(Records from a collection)
[Start of Attachment]

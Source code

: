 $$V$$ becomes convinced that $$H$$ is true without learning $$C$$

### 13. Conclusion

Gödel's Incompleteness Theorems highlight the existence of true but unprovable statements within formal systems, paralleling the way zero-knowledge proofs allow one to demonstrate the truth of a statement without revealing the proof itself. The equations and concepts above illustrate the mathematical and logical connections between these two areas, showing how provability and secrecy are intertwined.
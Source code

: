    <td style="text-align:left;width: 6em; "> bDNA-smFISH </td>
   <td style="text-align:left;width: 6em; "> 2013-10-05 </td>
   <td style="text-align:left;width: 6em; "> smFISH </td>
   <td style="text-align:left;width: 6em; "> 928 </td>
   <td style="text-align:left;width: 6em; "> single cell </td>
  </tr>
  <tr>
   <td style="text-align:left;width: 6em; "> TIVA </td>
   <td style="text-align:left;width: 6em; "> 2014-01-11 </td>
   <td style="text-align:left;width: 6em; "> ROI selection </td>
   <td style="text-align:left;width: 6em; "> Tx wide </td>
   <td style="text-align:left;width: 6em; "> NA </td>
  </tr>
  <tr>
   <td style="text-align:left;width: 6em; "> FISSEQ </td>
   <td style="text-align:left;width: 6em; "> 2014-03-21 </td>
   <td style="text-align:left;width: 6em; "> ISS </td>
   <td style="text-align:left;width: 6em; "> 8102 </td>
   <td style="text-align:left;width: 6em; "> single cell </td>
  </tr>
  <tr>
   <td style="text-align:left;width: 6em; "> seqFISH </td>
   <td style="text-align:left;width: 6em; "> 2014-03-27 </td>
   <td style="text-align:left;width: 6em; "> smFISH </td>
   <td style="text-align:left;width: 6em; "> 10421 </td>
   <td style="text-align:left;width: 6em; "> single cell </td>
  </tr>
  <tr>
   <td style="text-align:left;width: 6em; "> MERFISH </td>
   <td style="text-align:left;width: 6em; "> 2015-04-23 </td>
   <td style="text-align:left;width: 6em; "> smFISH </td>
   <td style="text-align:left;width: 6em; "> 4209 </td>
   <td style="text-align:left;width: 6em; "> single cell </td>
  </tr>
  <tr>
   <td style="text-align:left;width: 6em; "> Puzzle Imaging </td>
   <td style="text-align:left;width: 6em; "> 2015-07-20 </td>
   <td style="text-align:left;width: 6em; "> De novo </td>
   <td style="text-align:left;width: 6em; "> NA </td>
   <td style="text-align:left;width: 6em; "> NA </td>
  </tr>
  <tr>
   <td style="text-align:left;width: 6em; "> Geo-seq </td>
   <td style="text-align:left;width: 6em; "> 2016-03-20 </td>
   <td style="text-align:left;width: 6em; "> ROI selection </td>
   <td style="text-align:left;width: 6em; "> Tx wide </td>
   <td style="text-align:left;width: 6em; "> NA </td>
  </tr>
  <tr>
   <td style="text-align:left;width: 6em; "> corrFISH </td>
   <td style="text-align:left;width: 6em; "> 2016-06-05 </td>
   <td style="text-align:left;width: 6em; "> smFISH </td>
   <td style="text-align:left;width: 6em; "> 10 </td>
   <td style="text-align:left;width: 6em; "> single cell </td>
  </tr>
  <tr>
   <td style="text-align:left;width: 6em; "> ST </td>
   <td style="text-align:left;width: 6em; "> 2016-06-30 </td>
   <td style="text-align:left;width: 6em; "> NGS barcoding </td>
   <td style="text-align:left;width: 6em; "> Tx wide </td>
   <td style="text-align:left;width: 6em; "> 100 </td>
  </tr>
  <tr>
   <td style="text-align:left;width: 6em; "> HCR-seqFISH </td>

[End of Attachment]

Problem to work on: Nothing in the data may differ; print all of it exactly as written.

Answer for the task:
Source code

: $$V$$ becomes convinced that $$H$$ is true without learning $$C$$

### 13. Conclusion

Gödel's Incompleteness Theorems highlight the existence of true but unprovable statements within formal systems, paralleling the way zero-knowledge proofs allow one to demonstrate the truth of a statement without revealing the proof itself. The equations and concepts above illustrate the mathematical and logical connections between these two areas, showing how provability and secrecy are intertwined.
Source code

:    <td style="text-align:left;width: 6em; "> bDNA-smFISH </td>
   <td style="text-align:left;width: 6em; "> 2013-10-05 </td>
   <td style="text-align:left;width: 6em; "> smFISH </td>
   <td style="text-align:left;width: 6em; "> 928 </td>
   <td style="text-align:left;width: 6em; "> single cell </td>
  </tr>
  <tr>
   <td style="text-align:left;width: 6em; "> TIVA </td>
   <td style="text-align:left;width: 6em; "> 2014-01-11 </td>
   <td style="text-align:left;width: 6em; "> ROI selection </td>
   <td style="text-align:left;width: 6em; "> Tx wide </td>
   <td style="text-align:left;width: 6em; "> NA </td>
  </tr>
  <tr>
   <td style="text-align:left;width: 6em; "> FISSEQ </td>
   <td style="text-align:left;width: 6em; "> 2014-03-21 </td>
   <td style="text-align:left;width: 6em; "> ISS </td>
   <td style="text-align:left;width: 6em; "> 8102 </td>
   <td style="text-align:left;width: 6em; "> single cell </td>
  </tr>
  <tr>
   <td style="text-align:left;width: 6em; "> seqFISH </td>
   <td style="text-align:left;width: 6em; "> 2014-03-27 </td>
   <td style="text-align:left;width: 6em; "> smFISH </td>
   <td style="text-align:left;width: 6em; "> 10421 </td>
   <td style="text-align:left;width: 6em; "> single cell </td>
  </tr>
  <tr>
   <td style="text-align:left;width: 6em; "> MERFISH </td>
   <td style="text-align:left;width: 6em; "> 2015-04-23 </td>
   <td style="text-align:left;width: 6em; "> smFISH </td>
   <td style="text-align:left;width: 6em; "> 4209 </td>
   <td style="text-align:left;width: 6em; "> single cell </td>
  </tr>
  <tr>
   <td style="text-align:left;width: 6em; "> Puzzle Imaging </td>
   <td style="text-align:left;width: 6em; "> 2015-07-20 </td>
   <td style="text-align:left;width: 6em; "> De novo </td>
   <td style="text-align:left;width: 6em; "> NA </td>
   <td style="text-align:left;width: 6em; "> NA </td>
  </tr>
  <tr>
   <td style="text-align:left;width: 6em; "> Geo-seq </td>
   <td style="text-align:left;width: 6em; "> 2016-03-20 </td>
   <td style="text-align:left;width: 6em; "> ROI selection </td>
   <td style="text-align:left;width: 6em; "> Tx wide </td>
   <td style="text-align:left;width: 6em; "> NA </td>
  </tr>
  <tr>
   <td style="text-align:left;width: 6em; "> corrFISH </td>
   <td style="text-align:left;width: 6em; "> 2016-06-05 </td>
   <td style="text-align:left;width: 6em; "> smFISH </td>
   <td style="text-align:left;width: 6em; "> 10 </td>
   <td style="text-align:left;width: 6em; "> single cell </td>
  </tr>
  <tr>
   <td style="text-align:left;width: 6em; "> ST </td>
   <td style="text-align:left;width: 6em; "> 2016-06-30 </td>
   <td style="text-align:left;width: 6em; "> NGS barcoding </td>
   <td style="text-align:left;width: 6em; "> Tx wide </td>
   <td style="text-align:left;width: 6em; "> 100 </td>
  </tr>
  <tr>
   <td style="text-align:left;width: 6em; "> HCR-seqFISH </td>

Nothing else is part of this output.